Mayo Clinic Health System in Austin reports 1 error in annual survey
Mayo Clinic Health System in Austin reported one medical error resulting in serious disability in fiscal 2011, according to a Minnesota Department of Health report released today.
That incident, which wasn’t detailed in the report, was the only error reported out of 15,037 surgeries or invasive procedures performed between Oct. 7, 2010 and Oct. 6, 2011. Mayo Clinic Health System in Austin’s report includes its clinics in Grand Meadow, LeRoy, Adams and Blooming Prairie.
The hospital, which performed 15,024 surgeries in fiscal 2010, reported one “wrong surgery” that year, although it did not result in serious disability or death. The hospital reported no errors in 2009 or 2008.

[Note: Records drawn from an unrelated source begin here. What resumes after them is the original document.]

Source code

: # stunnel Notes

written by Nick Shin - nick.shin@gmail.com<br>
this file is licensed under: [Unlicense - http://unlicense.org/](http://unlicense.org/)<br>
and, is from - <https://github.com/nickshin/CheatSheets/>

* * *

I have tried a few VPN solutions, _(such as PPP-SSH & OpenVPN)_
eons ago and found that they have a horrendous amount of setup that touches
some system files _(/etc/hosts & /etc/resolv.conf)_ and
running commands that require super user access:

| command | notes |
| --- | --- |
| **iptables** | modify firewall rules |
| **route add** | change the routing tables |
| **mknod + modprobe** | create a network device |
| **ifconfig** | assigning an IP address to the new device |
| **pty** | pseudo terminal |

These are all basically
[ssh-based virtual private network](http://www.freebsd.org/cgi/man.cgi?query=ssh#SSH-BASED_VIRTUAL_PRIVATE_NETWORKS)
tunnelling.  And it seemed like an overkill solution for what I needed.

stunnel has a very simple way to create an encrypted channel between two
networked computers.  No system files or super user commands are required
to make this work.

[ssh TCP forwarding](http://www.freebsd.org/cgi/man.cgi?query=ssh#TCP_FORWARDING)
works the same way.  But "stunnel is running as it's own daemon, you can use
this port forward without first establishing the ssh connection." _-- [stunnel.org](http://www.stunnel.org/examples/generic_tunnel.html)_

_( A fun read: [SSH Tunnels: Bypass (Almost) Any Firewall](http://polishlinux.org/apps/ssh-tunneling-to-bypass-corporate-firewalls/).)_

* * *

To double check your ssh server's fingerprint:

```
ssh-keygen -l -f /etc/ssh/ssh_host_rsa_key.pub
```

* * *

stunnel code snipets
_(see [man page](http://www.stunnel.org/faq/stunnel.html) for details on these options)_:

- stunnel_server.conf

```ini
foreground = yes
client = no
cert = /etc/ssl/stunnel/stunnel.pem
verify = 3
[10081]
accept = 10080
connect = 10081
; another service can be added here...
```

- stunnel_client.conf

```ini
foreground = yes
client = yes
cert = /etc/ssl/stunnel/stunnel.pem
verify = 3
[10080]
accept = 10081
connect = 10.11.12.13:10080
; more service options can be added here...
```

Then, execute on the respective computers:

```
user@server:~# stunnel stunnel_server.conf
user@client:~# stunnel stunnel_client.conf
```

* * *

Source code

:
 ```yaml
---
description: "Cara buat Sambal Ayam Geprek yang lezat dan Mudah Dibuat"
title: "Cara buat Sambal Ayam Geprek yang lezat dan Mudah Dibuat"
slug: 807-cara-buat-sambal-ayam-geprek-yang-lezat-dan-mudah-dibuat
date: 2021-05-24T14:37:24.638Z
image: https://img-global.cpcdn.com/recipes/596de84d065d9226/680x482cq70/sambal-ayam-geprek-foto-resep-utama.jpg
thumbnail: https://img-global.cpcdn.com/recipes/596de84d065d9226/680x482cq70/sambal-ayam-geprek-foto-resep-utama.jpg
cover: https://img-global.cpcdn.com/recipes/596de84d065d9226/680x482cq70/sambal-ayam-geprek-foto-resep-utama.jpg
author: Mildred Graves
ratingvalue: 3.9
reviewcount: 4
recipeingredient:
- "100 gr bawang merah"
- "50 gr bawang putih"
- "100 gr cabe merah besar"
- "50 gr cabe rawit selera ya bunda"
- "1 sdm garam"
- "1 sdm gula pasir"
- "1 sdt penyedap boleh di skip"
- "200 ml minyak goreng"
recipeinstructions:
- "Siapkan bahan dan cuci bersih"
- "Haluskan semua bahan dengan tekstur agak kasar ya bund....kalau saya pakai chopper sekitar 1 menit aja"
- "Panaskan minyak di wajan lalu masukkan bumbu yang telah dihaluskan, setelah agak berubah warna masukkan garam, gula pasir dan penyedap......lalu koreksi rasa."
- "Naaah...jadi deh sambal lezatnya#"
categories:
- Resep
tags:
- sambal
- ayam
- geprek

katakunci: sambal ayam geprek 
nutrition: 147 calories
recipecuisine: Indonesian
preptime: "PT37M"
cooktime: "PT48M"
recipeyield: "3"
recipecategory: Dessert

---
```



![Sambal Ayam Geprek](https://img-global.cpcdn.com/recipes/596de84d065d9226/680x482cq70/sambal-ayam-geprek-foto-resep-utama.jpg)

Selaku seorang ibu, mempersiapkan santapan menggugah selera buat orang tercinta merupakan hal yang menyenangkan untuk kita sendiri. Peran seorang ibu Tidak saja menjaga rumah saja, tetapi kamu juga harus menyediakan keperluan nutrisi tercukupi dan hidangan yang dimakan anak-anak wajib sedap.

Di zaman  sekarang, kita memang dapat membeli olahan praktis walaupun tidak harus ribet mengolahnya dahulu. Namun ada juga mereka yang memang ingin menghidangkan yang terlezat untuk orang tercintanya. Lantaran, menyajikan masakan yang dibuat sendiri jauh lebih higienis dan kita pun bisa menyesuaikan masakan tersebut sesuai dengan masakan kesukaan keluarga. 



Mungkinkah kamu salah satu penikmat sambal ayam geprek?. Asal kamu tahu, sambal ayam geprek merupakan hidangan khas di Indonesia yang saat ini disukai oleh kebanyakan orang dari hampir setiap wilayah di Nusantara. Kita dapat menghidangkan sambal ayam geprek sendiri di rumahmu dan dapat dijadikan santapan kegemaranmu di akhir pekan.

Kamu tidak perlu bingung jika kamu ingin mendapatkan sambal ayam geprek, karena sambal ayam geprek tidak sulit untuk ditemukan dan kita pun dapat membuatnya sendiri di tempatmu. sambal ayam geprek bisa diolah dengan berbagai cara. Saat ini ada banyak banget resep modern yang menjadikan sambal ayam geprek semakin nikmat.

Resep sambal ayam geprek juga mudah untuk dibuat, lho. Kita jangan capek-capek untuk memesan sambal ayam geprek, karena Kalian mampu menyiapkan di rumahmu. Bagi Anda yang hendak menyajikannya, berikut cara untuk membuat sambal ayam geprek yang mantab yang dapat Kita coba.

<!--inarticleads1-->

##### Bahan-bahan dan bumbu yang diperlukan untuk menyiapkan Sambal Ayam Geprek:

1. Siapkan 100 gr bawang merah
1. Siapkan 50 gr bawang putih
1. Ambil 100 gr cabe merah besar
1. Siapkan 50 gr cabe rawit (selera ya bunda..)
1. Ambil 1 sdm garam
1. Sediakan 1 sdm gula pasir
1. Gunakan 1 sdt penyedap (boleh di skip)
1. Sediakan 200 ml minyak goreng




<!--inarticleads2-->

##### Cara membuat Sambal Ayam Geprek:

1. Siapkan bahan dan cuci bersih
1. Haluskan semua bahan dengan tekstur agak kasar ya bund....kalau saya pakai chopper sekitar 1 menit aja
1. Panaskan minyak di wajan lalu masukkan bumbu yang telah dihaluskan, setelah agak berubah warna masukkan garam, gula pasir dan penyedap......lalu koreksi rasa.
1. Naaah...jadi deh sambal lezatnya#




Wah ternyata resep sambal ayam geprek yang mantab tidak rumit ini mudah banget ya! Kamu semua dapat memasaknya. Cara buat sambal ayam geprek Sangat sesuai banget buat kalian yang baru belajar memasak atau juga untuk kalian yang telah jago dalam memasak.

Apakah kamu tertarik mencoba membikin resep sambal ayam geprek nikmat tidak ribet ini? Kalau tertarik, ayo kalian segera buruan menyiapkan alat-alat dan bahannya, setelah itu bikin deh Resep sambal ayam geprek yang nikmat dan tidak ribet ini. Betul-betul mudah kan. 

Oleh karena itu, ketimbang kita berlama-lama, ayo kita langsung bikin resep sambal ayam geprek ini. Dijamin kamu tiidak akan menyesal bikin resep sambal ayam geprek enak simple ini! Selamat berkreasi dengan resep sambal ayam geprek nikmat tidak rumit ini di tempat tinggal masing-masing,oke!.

Diane Twedell, vice president of operations at Mayo Clinic Health System in Austin, said the hospital continually learns from its mistakes and strives to improve every year.
“I think every year we learn more, and every year we find new ways to make things safer,” she said. “Having this report is very good for Minnesota and for our patients.”
Twedell said patient safety is “truly the highest priority,” and they truly regret every instance of harm.
“When we have an adverse event, it’s not just a statistic. It affects real people and real families,” she said.
Twedell said they would prefer to have zero mistakes, but they always encourage staff to be as transparent as possible.
Mayo Clinic Health System in Albert Lea reported one “retention of a foreign object in a patient after surgery” in 2011, although it didn’t result in serious disability or death. That was the only incident reported out of 14,738 surgeries.
Mayo Clinic in Rochester, which performed 279,620 surgeries in 2011, reported 57 errors resulting in three disabilities and one death.
State law requires hospitals and ambulatory surgical centers to report serious mistakes and investigate why they happened. The report examines potential errors in six categories: surgical, environmental, patient protection, care management, product and device, and criminal events.
“Wrong procedures” differ from wrong-site surgeries, in which surgeons may, for example, mistakenly operate on a patient’s left leg when the right leg was the target.
Serious mistakes across Minnesota hospitals rose slightly in 2011, but they led to fewer serious injuries and deaths than the year before.
Hospitals reported 316 so-called “adverse health events,” up from 305 the year before. Eighty-nine of the incidents resulted in serious injury or death, down from 107 the year before and the lowest number since 2007.
The report determined that the overall increase in mistakes was due to more pressure ulcers — commonly known as bedsores — and “wrong procedures” performed on patients. Wrong procedures occurred 26 times, a 63 percent jump.
Lawrence Massa, president and CEO of the Minnesota Hospital Association, said the mistakes can occur because of miscommunication between clinics and hospitals during the scheduling of surgeries and other invasive procedures. He said hospitals are increasingly adopting the World Health Organization’s Surgical Safety Checklist, a series of preventive steps before each surgery, including a “time out” to identify the patient and procedure before picking up any instruments.
But health officials trumpeted improvement in other areas: serious falls dropped 11 percent and wrong-site surgeries were down 23 percent.
“We were very pleased to see that the overall level of harm that was reported … was down, even though the total number of events was up,” Massa said.
Pressure ulcers made up the largest share of the medical mistakes: 141, a 19 percent increase from the year before.
Though they may seem minor, pressure ulcers can lead to infection, prolonging hospital stays and taking a long time to heal, said Dr. David Bates, director for the Center for Patient Safety Research and Practice at Brigham and Women’s Hospital in Boston. But they remain a universally stubborn problem for many hospitals, he added. At Mayo Clinic in Rochester, 41 of the 57 mistakes were pressure ulcers.
“The issue is that patients who are immobile are at risk for developing pressure ulcers. Yet it’s hard to tell who is really having problems with moving,” Bates said.
—The Associated Press contributed to this report.